Time-Series – Heteroskedastic Time Series Outlier Analysis Using Machine Learning

anomaly detectionheteroscedasticitymachine learningoutlierstime series

Is anyone aware of machine learning models that are able to deal with heteroskedasticity in time series, when trying to detect outliers? There are a lot of anomaly detection tools out there (like k-means, isolation forests, one-class SVMs,…) but they do not really have the ability to deal with changes in volatility. Ideally, I would like to have an algorithm that looks locally at the time series. Otherwise, if there are periods in the data where there is high volatility, all of these observations will be flagged as outliers. However, compared to their neighbours these high volatility point should not all count as outliers. This happens because the methods known to me look at the problem globally. Taking a local perspective, observations in high volatility should not necessarily count as outliers. Are there any neural network representations that are able to cope with that? I heard about convolutional approaches that have a sliding window that they use to take a local perspective.

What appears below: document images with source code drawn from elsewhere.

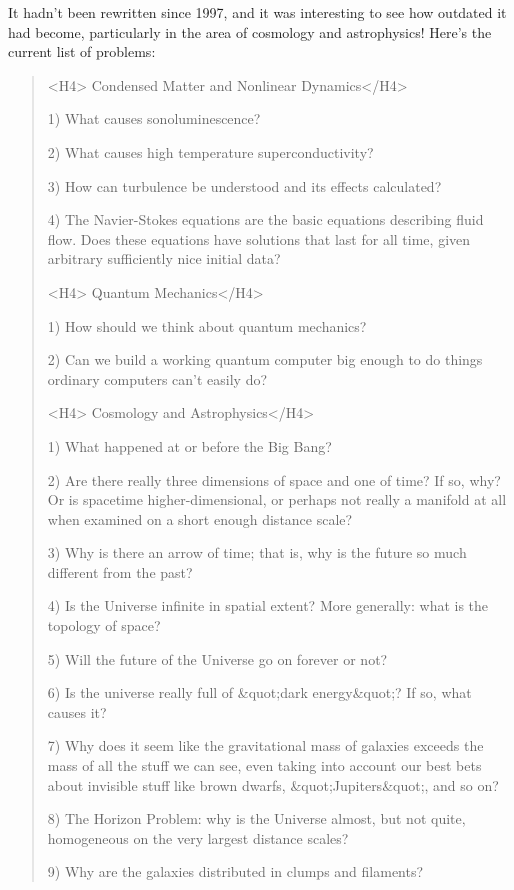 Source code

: It hadn't been rewritten since 1997, and it was interesting to see
how outdated it had become, particularly in the area of cosmology
and astrophysics!  Here's the current list of problems:

\begin{quote}
<H4> Condensed Matter and Nonlinear Dynamics</H4>

 1) What causes sonoluminescence?

 2) What causes high temperature superconductivity?
  
 3) How can turbulence be understood and its effects calculated?

 4) The Navier-Stokes equations are the basic equations describing 
    fluid flow.  Does these equations have solutions that last for 
    all time, given arbitrary sufficiently nice initial data?

<H4> Quantum Mechanics</H4>

 1) How should we think about quantum mechanics?

 2) Can we build a working quantum computer big enough to do things
    ordinary computers can't easily do?

<H4> Cosmology and Astrophysics</H4>

 1) What happened at or before the Big Bang?

 2) Are there really three dimensions of space and one of time?
    If so, why?  Or is spacetime higher-dimensional, or perhaps 
    not really a manifold at all when examined on a short enough 
    distance scale?

 3) Why is there an arrow of time; that is, why is the future so 
    much different from the past?

 4) Is the Universe infinite in spatial extent?  More generally:
    what is the topology of space?

 5) Will the future of the Universe go on forever or not?

 6) Is the universe really full of &quot;dark energy&quot;?  If so, what 
    causes it?

 7) Why does it seem like the gravitational mass of galaxies exceeds
    the mass of all the stuff we can see, even taking into account 
    our best bets about invisible stuff like brown dwarfs, &quot;Jupiters&quot;, 
    and so on?

 8) The Horizon Problem: why is the Universe almost, but not quite,
    homogeneous on the very largest distance scales? 

 9) Why are the galaxies distributed in clumps and filaments?


\end{quote}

I could also imagine having to transform the data so that some of the outliers appear much more strongly to the mentioned techniques. However, I'm also not aware of any such transformations.

Edit

Here is what I have been describing. The red ones should be outliers, while the green ones should not be. What I'm looking for is an ML approach that allows for volatility clustering and local outlier detection. Because of the multiplicative nature of the underlying process, large jumps are likely clustered.

enter image description here

Best Answer

You want to take into consideration some local patterns in time to define your anomalies. This can be done with a relatively simple feature engineering procedure, and then using the standard anomaly detection methods on top.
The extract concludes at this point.